Artwork Details
- Title
- The Jester
- Artist
- Date
- 1940
- Location
- Not on view
- Dimensions
- 22 x 15 in.
- Credit Line
- Gift of Cathy Cánepa and Daniel Neuspiel
- Mediums Description
- oil on canvas
- Classifications
- Subjects
- Figure male — waist length
- Dress — accessory — hat
- Performing arts — circus — clown
- Dress — costume — mask
- Architecture Interior — detail — window
- Object Number
- 2018.7.2
Artwork Description
"As an artist my intention is to produce an intense experience within the viewer . . . in which the sensual and the intellectual complement each other."--Tito Cánepa
In this self-portrait, Tito Cánepa gazes forlornly at New York City's skyline.

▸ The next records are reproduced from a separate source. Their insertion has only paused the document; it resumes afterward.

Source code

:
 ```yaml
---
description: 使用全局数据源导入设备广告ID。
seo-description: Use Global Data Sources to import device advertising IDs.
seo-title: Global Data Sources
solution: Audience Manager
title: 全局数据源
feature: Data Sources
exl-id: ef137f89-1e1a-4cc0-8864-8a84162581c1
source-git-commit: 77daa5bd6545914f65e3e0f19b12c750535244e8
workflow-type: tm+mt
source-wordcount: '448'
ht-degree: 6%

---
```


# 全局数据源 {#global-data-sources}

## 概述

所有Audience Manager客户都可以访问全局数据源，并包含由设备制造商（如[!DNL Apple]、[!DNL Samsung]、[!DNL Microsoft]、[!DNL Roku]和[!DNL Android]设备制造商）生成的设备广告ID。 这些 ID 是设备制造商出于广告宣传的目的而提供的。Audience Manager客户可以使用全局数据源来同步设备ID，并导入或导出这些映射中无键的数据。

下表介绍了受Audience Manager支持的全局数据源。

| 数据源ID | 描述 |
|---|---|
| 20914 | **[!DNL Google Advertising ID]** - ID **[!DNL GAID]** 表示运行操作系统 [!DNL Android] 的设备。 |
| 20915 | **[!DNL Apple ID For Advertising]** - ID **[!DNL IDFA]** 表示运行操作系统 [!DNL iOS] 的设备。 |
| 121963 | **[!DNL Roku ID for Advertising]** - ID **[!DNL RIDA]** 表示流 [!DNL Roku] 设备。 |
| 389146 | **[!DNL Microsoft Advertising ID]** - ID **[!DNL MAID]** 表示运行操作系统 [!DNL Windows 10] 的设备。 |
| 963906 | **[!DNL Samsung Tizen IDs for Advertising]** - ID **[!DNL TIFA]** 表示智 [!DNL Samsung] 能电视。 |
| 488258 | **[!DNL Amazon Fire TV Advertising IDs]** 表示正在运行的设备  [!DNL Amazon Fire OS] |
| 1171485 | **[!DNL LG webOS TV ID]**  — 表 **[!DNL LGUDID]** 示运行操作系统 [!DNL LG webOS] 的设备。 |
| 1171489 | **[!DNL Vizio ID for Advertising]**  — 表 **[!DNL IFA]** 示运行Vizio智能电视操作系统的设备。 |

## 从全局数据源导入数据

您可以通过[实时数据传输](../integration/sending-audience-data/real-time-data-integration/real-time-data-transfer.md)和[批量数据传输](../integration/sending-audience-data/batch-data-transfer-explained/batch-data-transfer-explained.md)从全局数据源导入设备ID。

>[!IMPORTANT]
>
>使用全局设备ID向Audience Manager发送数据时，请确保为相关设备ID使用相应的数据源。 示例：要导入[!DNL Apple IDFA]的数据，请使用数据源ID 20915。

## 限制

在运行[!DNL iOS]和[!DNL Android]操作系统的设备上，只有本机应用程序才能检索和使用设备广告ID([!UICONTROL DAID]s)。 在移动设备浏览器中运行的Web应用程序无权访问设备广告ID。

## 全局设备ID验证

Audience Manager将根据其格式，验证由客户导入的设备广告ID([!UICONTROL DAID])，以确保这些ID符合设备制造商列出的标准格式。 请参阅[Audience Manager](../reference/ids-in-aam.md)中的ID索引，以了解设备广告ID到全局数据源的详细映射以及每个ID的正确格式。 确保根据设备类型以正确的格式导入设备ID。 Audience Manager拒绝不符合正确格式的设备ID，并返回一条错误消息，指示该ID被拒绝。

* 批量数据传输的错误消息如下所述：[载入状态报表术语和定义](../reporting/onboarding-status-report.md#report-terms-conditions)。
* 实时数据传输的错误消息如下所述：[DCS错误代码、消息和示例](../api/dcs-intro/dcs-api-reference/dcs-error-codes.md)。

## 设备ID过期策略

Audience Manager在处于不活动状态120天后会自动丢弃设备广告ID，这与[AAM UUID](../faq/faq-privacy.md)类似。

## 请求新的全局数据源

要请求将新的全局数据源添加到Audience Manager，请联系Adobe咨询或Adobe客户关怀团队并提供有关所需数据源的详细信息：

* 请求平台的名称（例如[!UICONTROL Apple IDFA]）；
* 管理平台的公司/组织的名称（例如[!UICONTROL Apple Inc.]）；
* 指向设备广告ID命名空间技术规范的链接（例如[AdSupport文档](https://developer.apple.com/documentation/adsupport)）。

As a burgeoning artist in the city, Cánepa was drawn to the work of Pablo Picasso, on view at the Museum of Modern Art, and the experimental painting of Mexican muralist David Alfaro Siqueiros, in whose studio Cánepa worked as an assistant.
Depicting himself wearing a jester hat and holding a mask, Cánepa may have been drawing a parallel between the jester's nomadic life as a traveling performer and his own experience of exile. He created this painting just a few years after emigrating to the United States to escape political repression in the Dominican Republic.